(Problem to work on): Each line from the one containing "Name | Type | Description | Notes" through the last line of the records below is to be repeated as written, with nothing added.

(Provided material):
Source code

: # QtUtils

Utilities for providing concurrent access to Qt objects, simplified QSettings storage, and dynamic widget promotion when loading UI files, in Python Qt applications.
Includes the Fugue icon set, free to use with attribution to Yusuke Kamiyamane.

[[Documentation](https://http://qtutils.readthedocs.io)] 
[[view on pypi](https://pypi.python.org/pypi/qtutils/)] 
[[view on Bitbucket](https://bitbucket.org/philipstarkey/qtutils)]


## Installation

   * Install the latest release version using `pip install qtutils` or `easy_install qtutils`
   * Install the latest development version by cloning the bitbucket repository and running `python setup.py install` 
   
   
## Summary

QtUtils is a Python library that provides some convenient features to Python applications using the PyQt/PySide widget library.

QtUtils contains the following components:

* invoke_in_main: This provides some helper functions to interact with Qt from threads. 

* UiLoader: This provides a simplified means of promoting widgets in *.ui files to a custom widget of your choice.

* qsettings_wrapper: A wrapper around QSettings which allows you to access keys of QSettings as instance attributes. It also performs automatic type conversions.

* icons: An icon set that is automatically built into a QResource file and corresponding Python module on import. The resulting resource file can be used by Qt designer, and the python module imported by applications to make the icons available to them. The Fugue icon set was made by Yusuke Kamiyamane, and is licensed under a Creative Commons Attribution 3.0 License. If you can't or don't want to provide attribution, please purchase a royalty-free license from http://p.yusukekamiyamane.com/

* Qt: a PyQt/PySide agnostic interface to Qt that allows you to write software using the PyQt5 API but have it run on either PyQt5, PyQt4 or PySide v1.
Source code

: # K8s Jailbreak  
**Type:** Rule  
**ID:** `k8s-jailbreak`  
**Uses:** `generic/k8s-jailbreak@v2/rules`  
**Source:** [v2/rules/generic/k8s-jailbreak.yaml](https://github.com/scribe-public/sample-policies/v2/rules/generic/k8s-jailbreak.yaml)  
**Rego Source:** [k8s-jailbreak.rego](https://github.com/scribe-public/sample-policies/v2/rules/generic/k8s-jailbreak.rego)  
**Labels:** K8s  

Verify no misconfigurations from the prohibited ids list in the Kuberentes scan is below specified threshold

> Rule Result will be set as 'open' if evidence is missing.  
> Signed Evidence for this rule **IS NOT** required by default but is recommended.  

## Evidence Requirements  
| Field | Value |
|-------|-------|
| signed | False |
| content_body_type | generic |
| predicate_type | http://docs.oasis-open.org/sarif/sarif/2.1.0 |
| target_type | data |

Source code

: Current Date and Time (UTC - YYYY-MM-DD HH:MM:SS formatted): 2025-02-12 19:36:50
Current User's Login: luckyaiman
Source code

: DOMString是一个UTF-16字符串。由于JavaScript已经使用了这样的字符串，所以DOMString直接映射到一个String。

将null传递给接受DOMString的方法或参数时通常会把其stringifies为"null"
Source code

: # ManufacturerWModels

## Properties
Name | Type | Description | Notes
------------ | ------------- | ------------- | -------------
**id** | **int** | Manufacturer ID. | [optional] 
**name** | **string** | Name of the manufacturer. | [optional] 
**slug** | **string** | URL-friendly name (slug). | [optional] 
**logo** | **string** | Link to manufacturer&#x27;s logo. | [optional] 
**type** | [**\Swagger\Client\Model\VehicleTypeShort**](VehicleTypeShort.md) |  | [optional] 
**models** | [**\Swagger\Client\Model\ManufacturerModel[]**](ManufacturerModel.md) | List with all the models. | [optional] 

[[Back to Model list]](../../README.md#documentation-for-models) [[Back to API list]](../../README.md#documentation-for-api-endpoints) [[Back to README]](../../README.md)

(Exercise result):
Name | Type | Description | Notes
------------ | ------------- | ------------- | -------------
**id** | **int** | Manufacturer ID. | [optional] 
**name** | **string** | Name of the manufacturer. | [optional] 
**slug** | **string** | URL-friendly name (slug). | [optional] 
**logo** | **string** | Link to manufacturer&#x27;s logo. | [optional] 
**type** | [**\Swagger\Client\Model\VehicleTypeShort**](VehicleTypeShort.md) |  | [optional] 
**models** | [**\Swagger\Client\Model\ManufacturerModel[]**](ManufacturerModel.md) | List with all the models. | [optional] 

[[Back to Model list]](../../README.md#documentation-for-models) [[Back to API list]](../../README.md#documentation-for-api-endpoints) [[Back to README]](../../README.md)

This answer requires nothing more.